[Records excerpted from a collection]
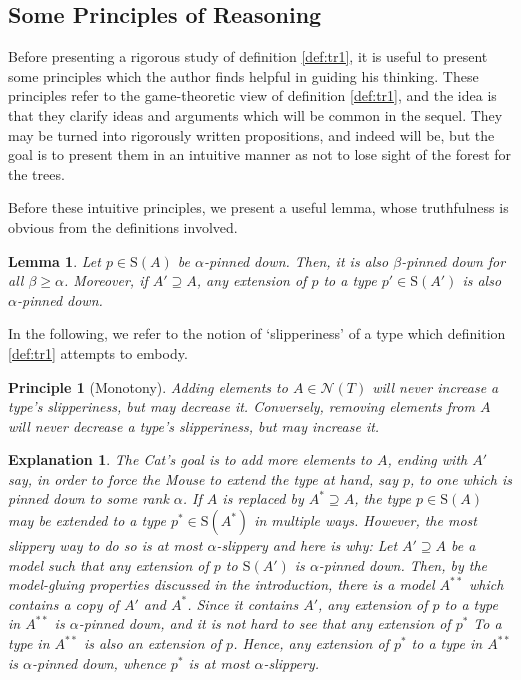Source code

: \documentclass{article}
\newtheorem{lemma}[theorem]{Lemma}
\newtheorem{principle}{Principle}
\theoremstyle{nonumberplain}
\newtheorem{explanation}{Explanation}
\newcommand{\calN}{\mathcal{N}}
\newcommand{\Stone}{\mathrm{S}}
\begin{document}
\subsection{Some Principles of Reasoning}\label{sec:principles}

Before presenting a rigorous study of definition \ref{def:tr1}, it is useful to present some principles which the author finds helpful in guiding his thinking. These principles refer to the game-theoretic view of definition \ref{def:tr1}, and the idea is that they clarify ideas and arguments which will be common in the sequel. They may be turned into rigorously written propositions, and indeed will be, but the goal is to present them in an intuitive manner as not to lose sight of the forest for the trees.

Before these intuitive principles, we present a useful lemma, whose truthfulness is obvious from the definitions involved.

\begin{lemma}\label{lemma:pdmono}
Let $p \in \Stone(A)$ be $\alpha$-pinned down. Then, it is also $\beta$-pinned down for all $\beta \geq \alpha$. Moreover, if $A' \supseteq A$, any extension of $p$ to a type $p' \in \Stone(A')$ is also $\alpha$-pinned down.
\end{lemma}

In the following, we refer to the notion of `slipperiness' of a type which definition \ref{def:tr1} attempts to embody.

\begin{principle}[Monotony]\label{principle:mono}
Adding elements to $A \in \calN(T)$ will never increase a type's slipperiness, but may decrease it. Conversely, removing elements from $A$ will never decrease a type's slipperiness, but may increase it. 
\end{principle}

\begin{explanation}
The Cat's goal is to add more elements to $A$, ending with $A'$ say, in order to force the Mouse to extend the type at hand, say $p$, to one which is pinned down to some rank $\alpha$. If $A$ is replaced by $A^* \supseteq A$, the type $p \in \Stone(A)$ may be extended to a type $p^* \in \Stone(A^*)$ in multiple ways. However, the most slippery way to do so is at most $\alpha$-slippery and here is why: Let $A' \supseteq A$ be a model such that any extension of $p$ to $\Stone(A')$ is $\alpha$-pinned down. Then, by the model-gluing properties discussed in the introduction, there is a model $A^{**}$ which contains a copy of $A'$ and $A^*$. Since it contains $A'$, any extension of $p$ to a type in $A^{**}$ is $\alpha$-pinned down, and it is not hard to see that any extension of $p^*$ To a type in $A^{**}$ is also an extension of $p$. Hence, any extension of $p^*$ to a type in $A^{**}$ is $\alpha$-pinned down, whence $p^*$ is at most $\alpha$-slippery.
\end{explanation}
\end{document}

REQUIRED ACTION:
Go through the data, and copy each line in which the word "explanation" appears.

TASK RESULT:
\newtheorem{explanation}{Explanation}
\begin{explanation}
\end{explanation}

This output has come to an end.